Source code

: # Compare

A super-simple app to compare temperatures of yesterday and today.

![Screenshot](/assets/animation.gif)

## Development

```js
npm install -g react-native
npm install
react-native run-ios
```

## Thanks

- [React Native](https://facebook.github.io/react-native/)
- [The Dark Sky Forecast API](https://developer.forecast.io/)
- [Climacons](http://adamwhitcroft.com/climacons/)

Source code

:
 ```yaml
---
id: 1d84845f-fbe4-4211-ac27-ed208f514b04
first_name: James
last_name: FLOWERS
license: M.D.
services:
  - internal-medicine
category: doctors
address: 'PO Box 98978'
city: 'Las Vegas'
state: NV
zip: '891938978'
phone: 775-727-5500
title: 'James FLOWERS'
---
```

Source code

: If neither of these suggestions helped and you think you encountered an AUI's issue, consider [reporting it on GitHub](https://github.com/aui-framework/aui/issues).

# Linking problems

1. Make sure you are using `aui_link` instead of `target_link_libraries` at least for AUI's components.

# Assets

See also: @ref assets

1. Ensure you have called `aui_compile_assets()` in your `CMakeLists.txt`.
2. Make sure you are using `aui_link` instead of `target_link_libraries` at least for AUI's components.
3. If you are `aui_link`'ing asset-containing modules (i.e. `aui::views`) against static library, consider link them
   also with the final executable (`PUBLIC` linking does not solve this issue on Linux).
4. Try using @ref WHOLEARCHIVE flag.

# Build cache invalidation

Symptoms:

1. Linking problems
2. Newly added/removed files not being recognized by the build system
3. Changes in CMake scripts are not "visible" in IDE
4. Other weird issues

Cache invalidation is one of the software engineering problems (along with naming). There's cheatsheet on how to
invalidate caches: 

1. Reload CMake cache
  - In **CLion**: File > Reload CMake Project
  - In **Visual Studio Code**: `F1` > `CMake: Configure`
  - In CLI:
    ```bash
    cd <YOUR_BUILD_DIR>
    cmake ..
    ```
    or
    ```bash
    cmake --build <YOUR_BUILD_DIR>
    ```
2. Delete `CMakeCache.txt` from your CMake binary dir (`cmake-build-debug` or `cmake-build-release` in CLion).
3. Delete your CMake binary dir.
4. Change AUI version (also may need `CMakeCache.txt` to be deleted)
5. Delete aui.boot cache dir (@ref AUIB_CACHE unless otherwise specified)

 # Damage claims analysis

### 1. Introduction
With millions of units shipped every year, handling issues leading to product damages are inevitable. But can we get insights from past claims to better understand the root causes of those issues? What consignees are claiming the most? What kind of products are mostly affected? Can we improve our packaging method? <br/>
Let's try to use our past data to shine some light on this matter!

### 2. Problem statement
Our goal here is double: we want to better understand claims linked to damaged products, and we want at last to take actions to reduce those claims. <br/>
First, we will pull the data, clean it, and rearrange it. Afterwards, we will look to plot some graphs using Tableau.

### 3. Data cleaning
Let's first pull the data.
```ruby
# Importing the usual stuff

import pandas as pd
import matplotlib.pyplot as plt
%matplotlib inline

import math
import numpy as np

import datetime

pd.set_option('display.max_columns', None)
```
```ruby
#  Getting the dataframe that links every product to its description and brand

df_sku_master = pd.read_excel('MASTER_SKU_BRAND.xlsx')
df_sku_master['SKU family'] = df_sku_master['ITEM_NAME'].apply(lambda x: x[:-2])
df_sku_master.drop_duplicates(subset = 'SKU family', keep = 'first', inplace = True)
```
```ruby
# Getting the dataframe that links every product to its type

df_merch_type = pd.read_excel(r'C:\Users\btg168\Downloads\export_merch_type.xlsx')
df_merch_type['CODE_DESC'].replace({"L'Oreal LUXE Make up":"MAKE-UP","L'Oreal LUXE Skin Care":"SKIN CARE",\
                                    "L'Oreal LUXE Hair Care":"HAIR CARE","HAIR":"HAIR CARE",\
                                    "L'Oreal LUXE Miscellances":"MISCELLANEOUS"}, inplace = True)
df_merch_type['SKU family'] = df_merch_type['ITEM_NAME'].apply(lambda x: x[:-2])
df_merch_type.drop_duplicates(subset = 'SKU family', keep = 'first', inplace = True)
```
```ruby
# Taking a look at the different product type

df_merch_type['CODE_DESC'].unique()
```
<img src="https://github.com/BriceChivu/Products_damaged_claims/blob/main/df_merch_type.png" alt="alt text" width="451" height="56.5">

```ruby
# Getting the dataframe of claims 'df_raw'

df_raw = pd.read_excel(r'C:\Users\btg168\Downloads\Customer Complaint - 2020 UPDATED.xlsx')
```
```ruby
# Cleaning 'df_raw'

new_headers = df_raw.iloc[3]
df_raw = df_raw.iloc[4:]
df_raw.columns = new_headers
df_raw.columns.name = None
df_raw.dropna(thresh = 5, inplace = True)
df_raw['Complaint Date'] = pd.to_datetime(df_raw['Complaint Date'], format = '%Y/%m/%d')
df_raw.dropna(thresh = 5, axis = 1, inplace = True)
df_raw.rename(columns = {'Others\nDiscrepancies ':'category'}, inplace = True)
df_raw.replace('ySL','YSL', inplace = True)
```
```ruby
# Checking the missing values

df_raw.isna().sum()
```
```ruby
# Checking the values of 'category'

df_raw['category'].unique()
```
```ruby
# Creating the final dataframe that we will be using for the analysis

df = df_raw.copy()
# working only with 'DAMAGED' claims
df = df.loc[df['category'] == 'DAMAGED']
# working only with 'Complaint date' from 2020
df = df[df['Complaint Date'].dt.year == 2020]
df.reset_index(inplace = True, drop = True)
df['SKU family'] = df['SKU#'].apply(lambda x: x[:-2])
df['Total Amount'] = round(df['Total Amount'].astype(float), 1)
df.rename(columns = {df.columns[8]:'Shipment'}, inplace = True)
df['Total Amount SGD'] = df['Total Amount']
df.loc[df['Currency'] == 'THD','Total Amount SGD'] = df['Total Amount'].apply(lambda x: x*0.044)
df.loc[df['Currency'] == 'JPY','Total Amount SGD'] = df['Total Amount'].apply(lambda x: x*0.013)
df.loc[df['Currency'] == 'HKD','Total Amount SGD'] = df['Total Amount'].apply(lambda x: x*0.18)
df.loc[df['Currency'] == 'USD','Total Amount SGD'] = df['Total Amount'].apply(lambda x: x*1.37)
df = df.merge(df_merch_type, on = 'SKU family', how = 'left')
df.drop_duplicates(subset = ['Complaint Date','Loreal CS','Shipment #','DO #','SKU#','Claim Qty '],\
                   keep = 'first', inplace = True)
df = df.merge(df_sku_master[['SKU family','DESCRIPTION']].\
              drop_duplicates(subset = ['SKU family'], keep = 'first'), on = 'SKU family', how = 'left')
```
****************
* **AIM OF THE TASK**
Reproduce only the lines from the top of the material through the one bearing "3. Changes in", each exactly as it stands.

* **REPLY TO THE TASK**
Source code

: # Compare

A super-simple app to compare temperatures of yesterday and today.

![Screenshot](/assets/animation.gif)

## Development

```js
npm install -g react-native
npm install
react-native run-ios
```

## Thanks

- [React Native](https://facebook.github.io/react-native/)
- [The Dark Sky Forecast API](https://developer.forecast.io/)
- [Climacons](http://adamwhitcroft.com/climacons/)

Source code

:
 ```yaml
---
id: 1d84845f-fbe4-4211-ac27-ed208f514b04
first_name: James
last_name: FLOWERS
license: M.D.
services:
  - internal-medicine
category: doctors
address: 'PO Box 98978'
city: 'Las Vegas'
state: NV
zip: '891938978'
phone: 775-727-5500
title: 'James FLOWERS'
---
```

Source code

: If neither of these suggestions helped and you think you encountered an AUI's issue, consider [reporting it on GitHub](https://github.com/aui-framework/aui/issues).

# Linking problems

1. Make sure you are using `aui_link` instead of `target_link_libraries` at least for AUI's components.

# Assets

See also: @ref assets

1. Ensure you have called `aui_compile_assets()` in your `CMakeLists.txt`.
2. Make sure you are using `aui_link` instead of `target_link_libraries` at least for AUI's components.
3. If you are `aui_link`'ing asset-containing modules (i.e. `aui::views`) against static library, consider link them
   also with the final executable (`PUBLIC` linking does not solve this issue on Linux).
4. Try using @ref WHOLEARCHIVE flag.

# Build cache invalidation

Symptoms:

1. Linking problems
2. Newly added/removed files not being recognized by the build system
3. Changes in CMake scripts are not "visible" in IDE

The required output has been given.